Il primo risultato delle interlocuzioni è stato un accordo per formare delle delegazioni che si occuperanno dei negoziati. Ma non finisce qui. A quel tavolo si è discusso anche di futuri rapporti commerciali che poco avranno a che vedere con Kiev come, ad esempio, le “grandi opportunità” per gli Stati Uniti nel settore del gas e del petrolio una volta terminato il conflitto. Un concetto ribadito successivamente da Marco Rubio, segretario di stato americano, che ha lodato il ristabilimento dei rapporti con la Russia.

Donald Trump ha tenuto una conferenza stampa in cui ha accusato il presidente ucraino di aver causato la guerra, accusandolo successivamente di scarsa popolarità, di essere “un dittatore e un comico mediocre”. Attacchi che Kiev, ovviamente, ha respinto, catalogandoli come “propaganda russa”. Al di là della natura e della (scarsa) veridicità di tali asserzioni, il cambio di passo è chiaro: gli Stati Uniti hanno deciso di far concludere il conflitto, salendo in cattedra ed esercitando tutta la loro leadership politica, diplomatica e, soprattutto, militare in quanto primi finanziatori in questo senso della resistenza di Kiev.

Tale azione, quella di salire in cattedra, ha colto di sorpresa anche gli europei, i cui leader appaiono divisi sul da farsi a causa di divergenze politiche, di metodo e di alleanze. Da Giorgia Meloni, percepita come la più vicina alle posizioni di Donald Trump a Emmanuel Macron e Olaf Scholz, (ormai ex) cancelliere tedesco, i quali pur divergendo sull’opportunità di spedire corpi militari di pace in terra ucraina, hanno duramente criticato l’esclusione europea e di Kiev dal primo vertice di pace a Riad. Critiche che non scalfiscono di un millimetro, però, il prendere forma di una pax trumpiana che sorride più alla Russia di Putin che a Zelensky.

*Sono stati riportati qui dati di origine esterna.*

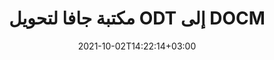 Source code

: ---
############################# Static ############################
layout: "autogen-gist"
date: 2021-10-02T14:22:14+03:00
draft: false
path: "ar/total/java/conversion/odt-to-docm/"
other_out_formats: "PDF DOC DOCX DOCM DOT DOTX DOTM TXT RTF HTML MHTML HTM MHT XLS XLSX XLSM XLSB XLT XLTX XLTM XLAM CSV TSV FODS DIF SXC PPT PPTX PPS PPSX PPSM POT POTX PPTM POTM ODT OTT ODS ODP OTP TIFF JPEG JPG PNG GIF BMP ICO WMF EMF DCM WEBP JP2 EMZ WMZ SVG SVGZ TGA XPS TEX MD PSD PSB EPUB WEB EXCEL IMAGE FODP DICOM"
ad_headline: "جافا ODT لتحويل DOCM"
ad_description: "ODT إلى DOCM واجهة برمجة تطبيقات تحويل المستندات لجافا | يدعم أكثر من 100 تنسيق ملف"

############################# Head ############################
head_title: "تحويل ODT إلى DOCM بجافا | مكتبة تحويل Java Word"
head_description: "جافا معالجة النصوص تحويل المستندات API. قم بتحويل PDF إلى BMP وأكثر من 100 صورة وتنسيقات ملفات أخرى في تطبيقات Java باستخدام بيئات تطوير NetBeans و IntelliJ IDEA و Eclipse."

############################# Header ############################
title: "مكتبة جافا لتحويل ODT إلى DOCM"
description: "قم بتحويل ODT إلى DOCM برمجيًا في تطبيقات Java & J2SE باستخدام خيارات معالجة المستندات المرنة لتخصيص مظهر المستند الناتج. تقوم مكتبة تحويل مستندات Word بتحويل تنسيقات مستندات Word بدقة إلى PDF ، وجداول بيانات Excel ، وعرض PowerPoint ، و Photoshop ، و HTML ، و eBook ، و XML ، والصور والعديد من تنسيقات الملفات الشائعة الأخرى. استخدام ميزات تحويل المستندات المتعددة - قم بتحويل المستند بأكمله أو اختر صفحات معينة من ملف المستند المصدر بناءً على أرقام الصفحات المحددة ذاتيًا أو نطاقات الصفحات وتحويلها بسهولة إلى تنسيق مستند مدعوم دون استخدام أي برنامج خارجي."

############################# SubMenu ############################
submenu:
    enable: false

############################# Content ############################
content:
    enable: true
    block:
    - title_left: "كيفية تحويل ODT إلى DOCM بجافا"
      content_left: |
          قم بتحويل ملف ODT إلى DOCM في Java باستخدام ثلاث خطوات بسيطة. قم بعرض مستند MHTML المحول كما هو أو قم بعرضه بتنسيق HTML دون استخدام أي برنامج خارجي.

          -   أنشئ نسخة جديدة من فئة **Converter** وحمّل ملف ODT
          -   اضبط **ConvertOptions** لنوع مستند DOCM
          -   استدعاء **Convert** طريقة **Converter** فئة المثيل للتحويل إلى DOCM
          -   عيِّن خيارات عارض HTML
          -   أنشئ كائن **Viewer** لعرض DOCM المحول بتنسيق HTML
          
      title_right: "تعليمات التنزيل والتثبيت"
      content_right: |
          أنت تحتاج إلى مساحات أسماء `GroupDocs.Conversion` و `GroupDocs.Viewer` لتحويل تنسيقات ملفات الكلمات إلى مجموعة كبيرة من الصور وأنواع المستندات مثل PDF و Microsoft Office (Word و Excel و PowerPoint و Project و Outlook) و OpenDocument و HTML و مخططات CAD. استكشف [Java APIs لمستندات Office](https://products.conholdate.com/total/java/) كما هو مقدم من Conholdate.Total.
          
          احصل على ملفات ااحصل على ملفات التجميع المعنية من [التنزيلات](https://downloads.conholdate.com/total/java) أو قم بإحضار الحزمة الكاملة من [Maven](https://repository.conholdate.com/webapp/#/artifacts/browse/tree/General/repo) لإضافة `Conholdate.Total for Java` مباشرة في مساحة العمل الخاصة بك.
          
      gisthash: "675fd7fb45acf595fd9f872593eb2899"
      gistfile: "word-to-pdf-conversion.java"

    - title_left: "أضف علامة مائية إلى Word وتحويلها إلى PDF"
      content_left: |
          قم بتحويل مستندات Word بدقة إلى PDF في Java ، تمامًا مثل ملف المصدر الأصلي وقم بتطبيق علامات مائية نصية أو صورية على صفحات المستند المحولة.

          -   قم بإنشاء مثيل جديد من فئة **Converter** لتحويل مستند Word DOCX
          -   إنشاء فئة **ConvertOptions** المناسبة (PdfConvertOptions و WordProcessingConvertOptions و SpreadsheetConvertOptions)
          -   إنشاء مثيل جديد من فئة **WatermarkOptions**
          -   حدد خصائص العلامة المائية (اللون ، العرض ، الارتفاع ، النص ، الصورة ، إلخ)
          -   قم بتعيين خاصية **Watermark** لمثيل **ConvertOptions**
          -   استدعاء **Convert** طريقة **Converter** فئة المثيل لتحويل Word إلى PDF
          
      title_right: "تحميل وتحويل المستندات الموجودة عن بعد"
      content_right: |
          باستخدام Conholdate.Total for Java - يمكن للمطورين تحميل وتحويل المستندات من مختلف المواقع البعيدة وموارد تخزين المستندات السحابية مثل Amazon S3 أو Microsoft Azure Blob أو FTP أو القرص المحلي أو الدفق أو عنوان URL بسيط. ما عليك سوى تحديد طريقة الحصول على دفق المستند الموجود عن بُعد ثم تمريره إلى فئة المحول كمنشئ.
          
          Conholdate: يتم دعم إجمالي واجهات برمجة تطبيقات Java في أنظمة تشغيل مختلفة مثل Windows J2SE و Linux (Ubuntu و OpenSUSE و CentOS وغيرها) و macOS وأي نوع من تطبيقات Java القائمة على Eclipse أو IntelliJ NetBeans أو IntelliJ IDEA أو بيئات تطوير Visual Studio Code .
          
      gisthash: "6999e55b491eea2906d7fefe2e636e33"
      gistfile: "add-watermark-to-word-and-convert-to-pdf.java"
          
    - title_left: "كلمة مرور محمية لتحويل PDF"
      content_left: |
          قم بتحميل مستندات معالجة الكلمات المحمية بكلمة مرور وتحويلها بدقة إلى PDF داخل تطبيقات Java الخاصة بك - كل ما تحتاجه هو مجرد بضعة أسطر من التعليمات البرمجية. يمكن للمطورين أيضًا تحويل مستند Word (DOC أو DOCX) إلى تنسيقات أخرى مثل الويب (HTML و MHTML) والصور (JPG و PNG TIFF و BMP) و Markdown والعديد من الآخرين دون الحاجة إلى تثبيت Microsoft Word.

          -   قم بإنشاء مثيل جديد من فئة **Converter** وتمرير مسار مستند المصدر
          -   إنشاء فئة **ConvertOptions** المناسبة ، على سبيل المثال (PdfConvertOptions و WordProcessingConvertOptions و SpreadsheetConvertOptions وما إلى ذلك)
          -   استدعاء **Convert** طريقة **Converter** فئة المثيل واسم ملف تمرير للمستند المحول
        
      title_right: "استخراج معلومات الوثيقة المصدر"
      content_right: |
          لا تسمح ميزة استخراج معلومات المستندات فقط بالحصول على المعلومات الأساسية حول ملف المستند المصدر ولكنها تدعم أيضًا استخراج بعض المعلومات القيمة الخاصة بتنسيق الملف. يتضمن تواريخ بدء المشروع وانتهائه لملف Microsoft Project ، وأي قيود طباعة على مستند PDF ، وقائمة المجلدات المرفقة في ملف بيانات Outlook ومعلومات حول الطبقات والتخطيطات في مستند CAD.

          ميزة أخرى مفيدة لـ Conholdate.Total Java APIs لتحويل المستندات هي الاكتشاف التلقائي لملحق تنسيق ملف غير معروف للمستند المصدر الذي يتم تسليمه في شكل دفق بايت.
          
      gisthash: "35e23082b8fa43502d6784c38947eef1"
      gistfile: "password-protected-word-document-to-pdf-conversion.java"

    - title_left: "تحويل صفحات Word محددة إلى PDF في Java"
      content_left: |
          تسمح لك واجهة برمجة تطبيقات تحويل مستندات جافا باختيار الصفحات المحددة من المستند المصدر والتحويل بدقة إلى تنسيق المستند المدعوم. يوضح مثال الكود أدناه كيفية تحويل الصفحتين الأولى والرابعة من مستند Word إلى ملف PDF الناتج.

          -   أنشئ نسخة جديدة من فئة **Converter** وتحميل مستند الإدخال (Word)
          -   إنشاء فئة **ConvertOptions** المناسبة ، على سبيل المثال (PdfConvertOptions و WordProcessingConvertOptions و SpreadsheetConvertOptions إلخ)
          -   اضبط **setPages** خاصية المثيل **ConvertOptions** واذكر رقم الصفحة المحدد المطلوب تحويله
          -   استدعاء **Convert** طريقة **Converter** فئة مثيل واسم ملف تمرير (PDF) للمستند المحول
        
      title_right: "التخزين المؤقت لنتائج المستندات المحولة"
      content_right: |
          في بعض الحالات ، يكون حجم المستند المحول أكبر ويستغرق تحويله وقتًا. توفر مكتبة تحويل المستندات ميزة التخزين المؤقت لإدارة مثل هذه المواقف بكفاءة وتسريع عملية التحويل المتكررة. قم بتمكين واجهة ICache للعمل مع تنفيذ ذاكرة التخزين المؤقت المخصصة باستخدام نقطة الامتداد والتحكم في تحويل ذاكرة التخزين المؤقت ، كما تفضل.

          يتم حفظ نتيجة التحويل في محرك الأقراص المحلي افتراضيًا ولكن يمكن دعم أي نوع من أنواع التخزين المؤقت من خلال تنفيذ الواجهات المناسبة مثل Amazon S3 أو Dropbox أو Google Drive أو Windows Azure أو Reddis أو أي نوع آخر.
          
      gisthash: "98e5756c4d2150212f5abd2eb2067059"
      gistfile: "convert-specific-word-document-pages-to-pdf.java"
############################# About Formats ############################
about_formats:
    enable: false
############################# More Formats ############################
more_formats:
    enable: true
    auto: false
    other_out_formats: PDF DOC DOCX DOCM DOT DOTX DOTM TXT RTF HTML MHTML HTM MHT XLS XLSX XLSM XLSB XLT XLTX XLTM XLAM CSV TSV FODS DIF SXC PPT PPTX PPS PPSX PPSM POT POTX PPTM POTM ODT OTT ODS ODP OTP TIFF JPEG JPG PNG GIF BMP ICO WMF EMF DCM WEBP JP2 EMZ WMZ SVG SVGZ TGA XPS TEX MD PSD PSB EPUB WEB EXCEL IMAGE FODP DICOM
############################# Back to top ###############################
back_to_top:
  enable: true
--- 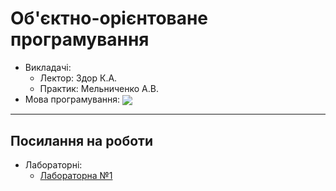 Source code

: <h1><b>Об'єктно-орієнтоване програмування</b></h1>
 <p>
 <ul> 
  <li>Викладачі:<ul>
    <li>Лектор: Здор К.А.</li>
    <li>Практик: Мельниченко А.В.</li>
    </ul> </li>
  <li>Мова програмування: <img src="https://img.shields.io/badge/c%23-%23239120.svg?style=flag&logo=c-sharp&logoColor=white" align="center"></li>
  </ul>
  </p>
  
  ---
  
  <h2>Посилання на роботи</h2>
   <p>
 <ul> 
  <li>Лабораторні:<ul>
    <li><a href="https://github.com/karkuh/KPI_works/tree/master/3_sem/object_oriented_programming/Works/Lab1">Лабораторна №1</a></li>
  </ul>
    </ul>
  </p>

C’è bisogno di un’Europa che, unita, non esiste

Il chiacchiericcio ha prodotto qualche conseguenza, ma che non va sopravvalutata. Il primo ministro inglese, Starmer, e Macron sono stati convocati separatamente alla Casa Bianca per discutere della pace, ma lo smacco diplomatico resta. Anche tale convocazione risponde perfettamente alla concezione dell’Europa che fa capo alla visione strategica del presidente: non esiste un’Europa unita ma solo gli stati. E da una posizione di forza come quella statunitense è molto più facile esercitare influenza e pressione nei confronti della singola nazione.

Per Donald Trump, la pace non può e non deve passare da Bruxelles. Per la Russia vale lo stesso corollario, ovviamente. Putin ha sempre guardato con simpatia il suo omologo americano, il quale segue una logica più che politica, imprenditoriale. Almeno a giudicare dagli accordi preliminari – o presunti tali – che vedrebbero pochi benefici tangibili per Washington rispetto a quelli russi. Dalla fine della “politica della porta aperta” della NATO, al trasferimento agli europei della responsabilità sulla sicurezza ucraina e il ridimensionamento del ruolo americano in Europa. Senza contare il voler forzare Kiev a riconoscere le conquiste di Mosca, la neutralità e la smilitarizzazione dell’Ucraina.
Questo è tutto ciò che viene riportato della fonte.